Gold prices fell to around $4,838 per ounce on Thursday, February 5, 2026, retreating from a two-day recovery as investors responded to hawkish signals from the Federal Reserve (Fed) and political uncertainty over the central bank’s leadership.
Federal Reserve Governor Lisa Cook stated on Wednesday that she would not support additional interest rate reductions, emphasizing persistent upside inflation risks despite signs of labor market stabilization. Cook, speaking at the Economic Club of Miami, said risks are tilted toward higher inflation, signaling a cautious stance on monetary policy.
The Fed cut short-term borrowing costs three times in late 2025, bringing the current range to 3.5 percent to 3.75 percent. Cook indicated that these reductions will continue to support the labor market, which has stabilized with unemployment at 4.4 percent in December, well below the 50-year pre-pandemic average of 6.2 percent.
Market sentiment was also affected by President Donald Trump’s nomination of Kevin Warsh as the next Fed chairman. Warsh, a former Fed governor who served from 2006 to 2011, is viewed by analysts as more hawkish than other contenders, leading markets to price in a slower pace of potential rate cuts. If confirmed by the Senate, Warsh will succeed Jerome Powell when Powell’s term expires in May.
However, Trump sought to reassure markets, stating he would not have nominated Warsh if he favored rate hikes and expressed confidence that the Fed will eventually resume cutting rates.
Geopolitical tensions added further caution to markets. The United States and Iran are scheduled to hold nuclear talks in Muscat, Oman, on Friday, February 7, 2026, following confirmation by Iranian Foreign Minister Abbas Araghchi. The talks come amid heightened tensions after Tehran’s crackdown on nationwide protests and military incidents in the Arabian Sea. Washington has not ruled out military strikes if diplomatic efforts fail.

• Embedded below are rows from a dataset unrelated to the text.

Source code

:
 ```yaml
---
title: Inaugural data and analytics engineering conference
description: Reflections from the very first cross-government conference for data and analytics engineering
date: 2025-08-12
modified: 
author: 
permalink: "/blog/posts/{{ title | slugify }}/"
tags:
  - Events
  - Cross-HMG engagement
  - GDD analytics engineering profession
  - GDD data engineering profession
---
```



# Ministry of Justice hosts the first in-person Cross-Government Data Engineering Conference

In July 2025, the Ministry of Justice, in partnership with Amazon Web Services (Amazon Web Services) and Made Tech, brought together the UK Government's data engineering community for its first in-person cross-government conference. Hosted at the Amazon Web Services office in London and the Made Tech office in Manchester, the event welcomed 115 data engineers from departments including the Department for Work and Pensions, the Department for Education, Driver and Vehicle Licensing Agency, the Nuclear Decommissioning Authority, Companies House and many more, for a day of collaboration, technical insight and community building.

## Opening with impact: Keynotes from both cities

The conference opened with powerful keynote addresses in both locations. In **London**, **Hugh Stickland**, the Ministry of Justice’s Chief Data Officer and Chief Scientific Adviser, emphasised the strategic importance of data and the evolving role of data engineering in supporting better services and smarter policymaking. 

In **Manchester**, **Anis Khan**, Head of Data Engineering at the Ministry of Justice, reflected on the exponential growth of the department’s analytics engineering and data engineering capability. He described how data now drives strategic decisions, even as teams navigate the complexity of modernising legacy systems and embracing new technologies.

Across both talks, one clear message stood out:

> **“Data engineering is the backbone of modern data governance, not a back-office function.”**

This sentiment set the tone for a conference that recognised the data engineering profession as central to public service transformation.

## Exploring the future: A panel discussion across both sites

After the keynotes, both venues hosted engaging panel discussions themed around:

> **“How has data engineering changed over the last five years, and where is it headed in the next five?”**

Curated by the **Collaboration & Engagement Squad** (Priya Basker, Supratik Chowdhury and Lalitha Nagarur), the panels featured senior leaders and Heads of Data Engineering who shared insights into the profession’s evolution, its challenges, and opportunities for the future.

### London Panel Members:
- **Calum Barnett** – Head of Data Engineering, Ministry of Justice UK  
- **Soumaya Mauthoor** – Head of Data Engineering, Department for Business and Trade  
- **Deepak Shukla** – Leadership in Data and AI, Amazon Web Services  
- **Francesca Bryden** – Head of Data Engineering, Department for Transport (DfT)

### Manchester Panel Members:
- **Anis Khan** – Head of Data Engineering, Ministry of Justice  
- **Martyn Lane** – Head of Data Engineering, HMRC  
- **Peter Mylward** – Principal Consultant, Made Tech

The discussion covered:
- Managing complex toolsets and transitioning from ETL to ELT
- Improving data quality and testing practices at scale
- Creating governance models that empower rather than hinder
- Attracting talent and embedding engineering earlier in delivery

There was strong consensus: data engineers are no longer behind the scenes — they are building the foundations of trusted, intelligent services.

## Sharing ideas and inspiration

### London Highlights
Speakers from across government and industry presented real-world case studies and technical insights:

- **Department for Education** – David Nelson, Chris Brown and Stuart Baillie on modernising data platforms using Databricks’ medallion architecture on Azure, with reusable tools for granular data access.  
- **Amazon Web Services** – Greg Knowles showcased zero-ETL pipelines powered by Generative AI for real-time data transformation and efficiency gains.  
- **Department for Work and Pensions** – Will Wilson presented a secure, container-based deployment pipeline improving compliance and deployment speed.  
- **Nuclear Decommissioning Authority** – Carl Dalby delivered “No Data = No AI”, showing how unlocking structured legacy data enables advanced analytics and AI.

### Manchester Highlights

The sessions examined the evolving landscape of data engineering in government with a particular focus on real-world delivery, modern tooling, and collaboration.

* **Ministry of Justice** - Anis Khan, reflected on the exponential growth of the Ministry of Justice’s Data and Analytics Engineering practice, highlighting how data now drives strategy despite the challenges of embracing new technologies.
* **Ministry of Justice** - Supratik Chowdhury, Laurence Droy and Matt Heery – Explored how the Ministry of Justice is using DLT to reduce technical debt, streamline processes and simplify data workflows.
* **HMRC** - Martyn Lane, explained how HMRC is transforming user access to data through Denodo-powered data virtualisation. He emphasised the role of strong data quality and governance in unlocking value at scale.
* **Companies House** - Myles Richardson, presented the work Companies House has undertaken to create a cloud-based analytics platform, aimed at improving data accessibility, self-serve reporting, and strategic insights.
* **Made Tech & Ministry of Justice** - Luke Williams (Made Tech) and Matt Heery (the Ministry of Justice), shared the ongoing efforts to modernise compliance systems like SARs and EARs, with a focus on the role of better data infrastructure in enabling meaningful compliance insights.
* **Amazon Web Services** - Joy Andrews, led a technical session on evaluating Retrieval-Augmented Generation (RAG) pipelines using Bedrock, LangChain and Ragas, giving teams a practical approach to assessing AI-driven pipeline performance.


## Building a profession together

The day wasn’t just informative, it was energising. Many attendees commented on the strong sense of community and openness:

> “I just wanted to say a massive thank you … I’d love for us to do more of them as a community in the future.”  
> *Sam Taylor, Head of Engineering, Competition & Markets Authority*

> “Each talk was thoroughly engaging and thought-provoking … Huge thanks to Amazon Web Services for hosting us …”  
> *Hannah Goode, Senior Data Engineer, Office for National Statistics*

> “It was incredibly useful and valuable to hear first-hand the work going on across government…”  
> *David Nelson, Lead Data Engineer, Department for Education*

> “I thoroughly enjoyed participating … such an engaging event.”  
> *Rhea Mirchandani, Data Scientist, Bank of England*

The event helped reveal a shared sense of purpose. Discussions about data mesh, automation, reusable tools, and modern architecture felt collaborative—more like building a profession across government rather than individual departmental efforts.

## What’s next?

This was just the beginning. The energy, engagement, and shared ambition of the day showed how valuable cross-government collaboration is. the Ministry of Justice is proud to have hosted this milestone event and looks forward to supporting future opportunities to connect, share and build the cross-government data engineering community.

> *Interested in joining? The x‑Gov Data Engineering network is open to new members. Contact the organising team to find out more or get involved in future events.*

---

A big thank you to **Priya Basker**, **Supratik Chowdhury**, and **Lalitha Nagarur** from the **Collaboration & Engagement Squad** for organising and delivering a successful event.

Earlier this week, gold surged more than 6 percent, marking its largest intraday rise since 2008. The rally was driven by aggressive buying amid global economic uncertainties and persistent geopolitical risks.
Market analysts note that gold remains highly sensitive to monetary policy signals and geopolitical developments. The precious metal’s trajectory will likely depend on the Fed’s next moves and the outcome of ongoing United States-Iran negotiations.